WHAT THE TASK REQUIRES:
Among the records below, find the lines that contain "number" and copy each of them.

--- START ---

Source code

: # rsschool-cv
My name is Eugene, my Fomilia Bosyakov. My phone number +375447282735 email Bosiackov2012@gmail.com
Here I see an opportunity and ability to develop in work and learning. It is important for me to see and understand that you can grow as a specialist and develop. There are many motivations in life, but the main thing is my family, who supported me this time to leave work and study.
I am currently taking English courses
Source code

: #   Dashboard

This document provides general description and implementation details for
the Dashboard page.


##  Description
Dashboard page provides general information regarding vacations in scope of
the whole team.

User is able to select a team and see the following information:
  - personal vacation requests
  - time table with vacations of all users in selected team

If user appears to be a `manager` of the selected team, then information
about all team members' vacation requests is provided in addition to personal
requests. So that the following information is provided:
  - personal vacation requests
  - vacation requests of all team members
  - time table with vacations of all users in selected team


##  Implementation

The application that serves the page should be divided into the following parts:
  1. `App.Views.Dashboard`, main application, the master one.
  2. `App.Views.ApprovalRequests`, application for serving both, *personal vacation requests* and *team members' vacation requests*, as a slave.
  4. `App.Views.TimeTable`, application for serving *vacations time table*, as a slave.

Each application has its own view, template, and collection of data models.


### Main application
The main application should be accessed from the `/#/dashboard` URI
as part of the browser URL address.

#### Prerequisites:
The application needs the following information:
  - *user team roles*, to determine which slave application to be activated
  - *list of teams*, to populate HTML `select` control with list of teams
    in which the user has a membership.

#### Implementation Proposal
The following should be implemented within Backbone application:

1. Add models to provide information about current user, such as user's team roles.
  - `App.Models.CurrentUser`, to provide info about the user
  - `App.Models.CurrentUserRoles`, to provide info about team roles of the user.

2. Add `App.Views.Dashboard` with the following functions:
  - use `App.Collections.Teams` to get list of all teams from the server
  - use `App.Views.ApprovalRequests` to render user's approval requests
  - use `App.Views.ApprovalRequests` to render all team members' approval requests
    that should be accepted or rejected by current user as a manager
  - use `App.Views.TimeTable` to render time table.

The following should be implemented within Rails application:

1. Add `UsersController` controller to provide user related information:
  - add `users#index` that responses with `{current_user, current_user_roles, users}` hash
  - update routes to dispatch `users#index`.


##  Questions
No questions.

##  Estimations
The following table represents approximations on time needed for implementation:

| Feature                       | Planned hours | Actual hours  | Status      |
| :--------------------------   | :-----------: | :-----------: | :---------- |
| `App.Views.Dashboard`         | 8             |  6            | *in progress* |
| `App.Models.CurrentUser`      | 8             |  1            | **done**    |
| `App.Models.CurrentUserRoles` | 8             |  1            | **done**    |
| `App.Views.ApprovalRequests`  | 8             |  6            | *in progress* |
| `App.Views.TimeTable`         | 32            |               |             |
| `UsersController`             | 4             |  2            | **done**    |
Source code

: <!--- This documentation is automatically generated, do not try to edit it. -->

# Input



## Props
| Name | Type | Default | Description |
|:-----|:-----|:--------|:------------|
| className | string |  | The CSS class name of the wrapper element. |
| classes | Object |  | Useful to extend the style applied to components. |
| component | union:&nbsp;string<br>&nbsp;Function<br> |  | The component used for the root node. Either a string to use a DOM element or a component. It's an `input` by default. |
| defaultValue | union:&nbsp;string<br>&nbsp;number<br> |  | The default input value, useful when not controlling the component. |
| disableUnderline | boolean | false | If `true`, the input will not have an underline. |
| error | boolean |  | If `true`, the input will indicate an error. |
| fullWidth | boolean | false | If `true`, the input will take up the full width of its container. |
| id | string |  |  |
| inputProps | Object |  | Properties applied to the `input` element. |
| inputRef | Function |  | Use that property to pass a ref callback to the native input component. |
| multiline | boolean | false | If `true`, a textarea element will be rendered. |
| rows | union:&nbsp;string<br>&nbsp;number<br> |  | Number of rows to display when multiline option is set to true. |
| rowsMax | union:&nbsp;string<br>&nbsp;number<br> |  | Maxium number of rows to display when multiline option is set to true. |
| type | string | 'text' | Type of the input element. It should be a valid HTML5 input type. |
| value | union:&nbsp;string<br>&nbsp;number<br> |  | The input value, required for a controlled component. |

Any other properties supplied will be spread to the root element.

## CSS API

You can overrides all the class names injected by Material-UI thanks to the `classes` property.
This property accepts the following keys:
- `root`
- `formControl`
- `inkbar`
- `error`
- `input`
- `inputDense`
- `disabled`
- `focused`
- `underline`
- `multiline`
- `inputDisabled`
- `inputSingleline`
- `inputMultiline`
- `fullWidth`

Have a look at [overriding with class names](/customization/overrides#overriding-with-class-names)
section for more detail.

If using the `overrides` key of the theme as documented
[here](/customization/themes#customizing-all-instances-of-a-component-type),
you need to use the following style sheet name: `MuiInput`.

--- END ---

COMPLETED TASK:
My name is Eugene, my Fomilia Bosyakov. My phone number +375447282735 email Bosiackov2012@gmail.com
| defaultValue | union:&nbsp;string<br>&nbsp;number<br> |  | The default input value, useful when not controlling the component. |
| rows | union:&nbsp;string<br>&nbsp;number<br> |  | Number of rows to display when multiline option is set to true. |
| rowsMax | union:&nbsp;string<br>&nbsp;number<br> |  | Maxium number of rows to display when multiline option is set to true. |
| value | union:&nbsp;string<br>&nbsp;number<br> |  | The input value, required for a controlled component. |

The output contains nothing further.